*** Dataset ***

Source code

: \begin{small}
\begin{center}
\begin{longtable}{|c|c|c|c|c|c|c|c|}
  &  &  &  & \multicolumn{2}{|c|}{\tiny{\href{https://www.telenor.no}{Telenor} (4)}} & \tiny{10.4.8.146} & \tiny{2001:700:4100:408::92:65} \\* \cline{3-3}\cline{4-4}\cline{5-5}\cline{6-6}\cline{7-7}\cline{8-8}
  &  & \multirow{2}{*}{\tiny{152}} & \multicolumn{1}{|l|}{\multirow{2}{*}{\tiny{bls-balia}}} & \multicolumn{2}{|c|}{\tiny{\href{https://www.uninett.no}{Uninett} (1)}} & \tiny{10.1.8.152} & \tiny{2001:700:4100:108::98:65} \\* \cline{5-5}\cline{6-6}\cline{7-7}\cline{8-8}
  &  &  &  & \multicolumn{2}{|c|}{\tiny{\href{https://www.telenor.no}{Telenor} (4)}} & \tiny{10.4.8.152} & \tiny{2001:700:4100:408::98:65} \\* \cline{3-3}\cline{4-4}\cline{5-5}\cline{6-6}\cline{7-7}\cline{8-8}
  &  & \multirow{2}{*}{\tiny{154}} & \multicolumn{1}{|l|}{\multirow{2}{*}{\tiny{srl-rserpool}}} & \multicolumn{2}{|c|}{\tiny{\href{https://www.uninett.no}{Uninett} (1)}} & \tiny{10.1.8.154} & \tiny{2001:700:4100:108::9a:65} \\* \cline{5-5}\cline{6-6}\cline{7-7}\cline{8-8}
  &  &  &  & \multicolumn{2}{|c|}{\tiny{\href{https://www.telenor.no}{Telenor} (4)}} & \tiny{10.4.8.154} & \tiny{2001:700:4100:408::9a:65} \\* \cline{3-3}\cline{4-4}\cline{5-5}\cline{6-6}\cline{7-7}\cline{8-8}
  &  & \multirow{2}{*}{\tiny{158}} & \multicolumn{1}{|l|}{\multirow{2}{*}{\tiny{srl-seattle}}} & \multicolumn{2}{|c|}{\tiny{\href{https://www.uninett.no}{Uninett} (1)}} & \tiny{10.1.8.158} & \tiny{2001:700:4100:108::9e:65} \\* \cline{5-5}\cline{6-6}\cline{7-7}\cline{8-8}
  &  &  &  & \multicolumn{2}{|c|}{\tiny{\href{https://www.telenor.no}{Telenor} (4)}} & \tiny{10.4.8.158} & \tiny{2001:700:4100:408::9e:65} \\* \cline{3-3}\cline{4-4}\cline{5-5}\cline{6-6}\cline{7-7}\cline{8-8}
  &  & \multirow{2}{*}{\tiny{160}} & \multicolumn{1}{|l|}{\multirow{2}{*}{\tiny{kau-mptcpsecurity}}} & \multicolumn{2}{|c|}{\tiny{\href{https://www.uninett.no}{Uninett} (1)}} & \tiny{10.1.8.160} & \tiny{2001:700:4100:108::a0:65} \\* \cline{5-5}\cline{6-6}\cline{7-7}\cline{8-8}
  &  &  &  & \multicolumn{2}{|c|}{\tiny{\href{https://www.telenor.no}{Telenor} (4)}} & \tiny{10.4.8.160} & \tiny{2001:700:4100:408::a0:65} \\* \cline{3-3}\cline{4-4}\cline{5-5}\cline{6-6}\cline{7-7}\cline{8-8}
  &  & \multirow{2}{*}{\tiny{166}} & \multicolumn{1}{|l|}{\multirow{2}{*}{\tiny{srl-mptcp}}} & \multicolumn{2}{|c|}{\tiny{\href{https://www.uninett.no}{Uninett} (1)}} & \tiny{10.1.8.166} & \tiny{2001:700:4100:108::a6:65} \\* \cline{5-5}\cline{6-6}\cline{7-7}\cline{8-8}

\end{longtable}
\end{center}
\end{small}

***

Copy all lines above where "begin" is present.

Written answer -
: \begin{small}
\begin{center}
\begin{longtable}{|c|c|c|c|c|c|c|c|}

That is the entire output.